Corporate Self-Flagellation
Tibor R. Machan
It wasn’t but a few minutes into this movie—The Invisible Circus, produced by FineLine Features, An AOL TIME Warner Company, one of America’s biggest media companies—that the main character makes the following voiceover comment:
My father dreamed of being an artist. Instead he worked for a giant corporation. He hated it. He hated himself for working there. Faith [her sister] said that’s what made him sick [from which he died]....
The movie is based on a novel by Jennifer Egan and I have no idea whether the original work contained these lines. What I found utterly despicable here is that this giant American media corporation was releasing a movie in which nearly the first substantive idea that comes out of the mouth of the protagonist is how a nice daddy hated working for a giant corporation.
Just think about it: this movie would not have been made without a giant corporation footing the bill for its production, the payment to the author of the original novel, the director’s and actors’ salaries, and so forth. AOL TIME Warner Co., is, of course, owned by millions of stockholders, many of them with shares of which on and off they make a few (or quite a few) bucks. It employs thousands of people who are paid a pretty decent income from their work at this “giant corporation.” Then, also, I don’t know how many thousands and thousands of people make good use of AOL TIME Warner services and product and how many more enjoy subcontractor status, deriving side benefits from this giant corporation’s hateful existence.
My son keeps telling me I should relax, enjoy these entertainment fares, avoid getting ulcers or some other malady from becoming aggravated about all these shows paradoxically and viciously indicting the very foundation of their own existence.

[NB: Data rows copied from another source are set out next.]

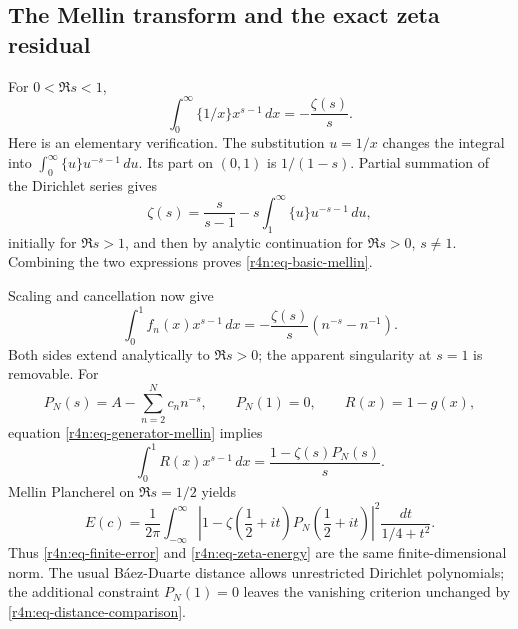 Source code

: \documentclass[11pt,a4paper]{article}
\theoremstyle{definition}\newtheorem{definition}[theorem]{Definition}
\theoremstyle{remark}\newtheorem{remark}[theorem]{Remark}
\numberwithin{equation}{section}
\begin{document}
\subsection{The Mellin transform and the exact zeta residual}
\label{r4n:subsec-mellin}

For $0<\Re s<1$,
\begin{equation}
\label{r4n:eq-basic-mellin}
 \int_0^\infty\{1/x\}x^{s-1}\,dx=-\frac{\zeta(s)}s.
\end{equation}
Here is an elementary verification.
The substitution $u=1/x$ changes the integral into
$\int_0^\infty\{u\}u^{-s-1}\,du$.
Its part on $(0,1)$ is $1/(1-s)$.
Partial summation of the Dirichlet series gives
\[
 \zeta(s)=\frac{s}{s-1}
           -s\int_1^\infty\{u\}u^{-s-1}\,du,
\]
initially for $\Re s>1$, and then by analytic continuation for
$\Re s>0$, $s\ne1$.  Combining the two expressions proves
\eqref{r4n:eq-basic-mellin}.

Scaling and cancellation now give
\begin{equation}
\label{r4n:eq-generator-mellin}
 \int_0^1f_n(x)x^{s-1}\,dx
 =-\frac{\zeta(s)}s(n^{-s}-n^{-1}).
\end{equation}
Both sides extend analytically to $\Re s>0$; the apparent
singularity at $s=1$ is removable.
For
\[
 P_N(s)=A-\sum_{n=2}^Nc_nn^{-s},\qquad P_N(1)=0,\qquad R(x)=1-g(x),
\]
equation \eqref{r4n:eq-generator-mellin} implies
\begin{equation}
\label{r4n:eq-residual-mellin}
 \int_0^1R(x)x^{s-1}\,dx=\frac{1-\zeta(s)P_N(s)}s.
\end{equation}
Mellin Plancherel on $\Re s=1/2$ yields
\begin{equation}
\label{r4n:eq-zeta-energy}
 E(c)=\frac1{2\pi}\int_{-\infty}^{\infty}
 \left|1-\zeta\left(\frac12+it\right)
                P_N\left(\frac12+it\right)\right|^2
              \frac{dt}{1/4+t^2}.
\end{equation}
Thus \eqref{r4n:eq-finite-error} and \eqref{r4n:eq-zeta-energy}
are the same finite-dimensional norm.
The usual B\'aez-Duarte distance allows unrestricted Dirichlet
polynomials; the additional constraint $P_N(1)=0$ leaves the
vanishing criterion unchanged by
\eqref{r4n:eq-distance-comparison}.
\end{document}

Sadly or happily—it varies for me from one day to the next—I am unwilling to forgetaboutit. It is one of the most infuriating things I experience on a nearly daily basis: businesses that are sponsoring total disrespect toward businesses.
Ayn Rand used to call this “the sanction of the victim,” suggesting that here are good people who are accepting bad things said about them. But I think they are not such good people, although, of course, in important ways they are. It is they, after all, who create all those valuable things I listed above—the products, services, employment, subcontracting, etc. But in one serious—indeed possibly fatal—respect they are being vicious. They are undermining their own very valuable existence by fueling the fires of anti-business sentiment in not only for a world-wide audience but in their very own psyche.
I experience this now and then when I teach my business ethics courses at my university’s school of business and economics. Students who are required to take this course—in which we examine some of the special ethical issues that people in commerce and business run across—often report that their parents who are business executives have a very cynical view of their own profession. Not because they actually witness wrongdoing, although that happens now and then, but because they believe that businesses have only a kind of raw, practical value in the world and may indeed encourage greed, which they equate with the desire to run a profitable enterprise. Why? Because from virtually every corner of the culture in which they live, too many people who mount podiums and rosters or write novels, essays, plays, even columns, or, especially, give commencement exercises—and, of course, write scripts for TV programs, have nothing but criticism to offer of corporate commerce. (Just take a look at David E. Kelley’s hit ABC-TV show, Boston Legal, and you will immediately know what I am talking about.)
Of course, this started a couple of thousand of years ago, when Plato declared the merchant as innately incapable of living a noble life and positioned at the lowest rung of society. Christianity didn’t help things much by having Jesus turn violent only one time, when he chased away money lenders from the temple (as if no other sins were worthy of the Prince of Peace’s ire).
In fact, however, all this is bunk. As Ralph Waldo Emerson noted, “Money, which represents the prose of life, and which is hardly spoken of in parlors without an apology, is, in its effects and laws, as beautiful as roses.” So, yes, forgetaboutit, it being that derisive attitude and moral superiority toward people in the profession of wealth care.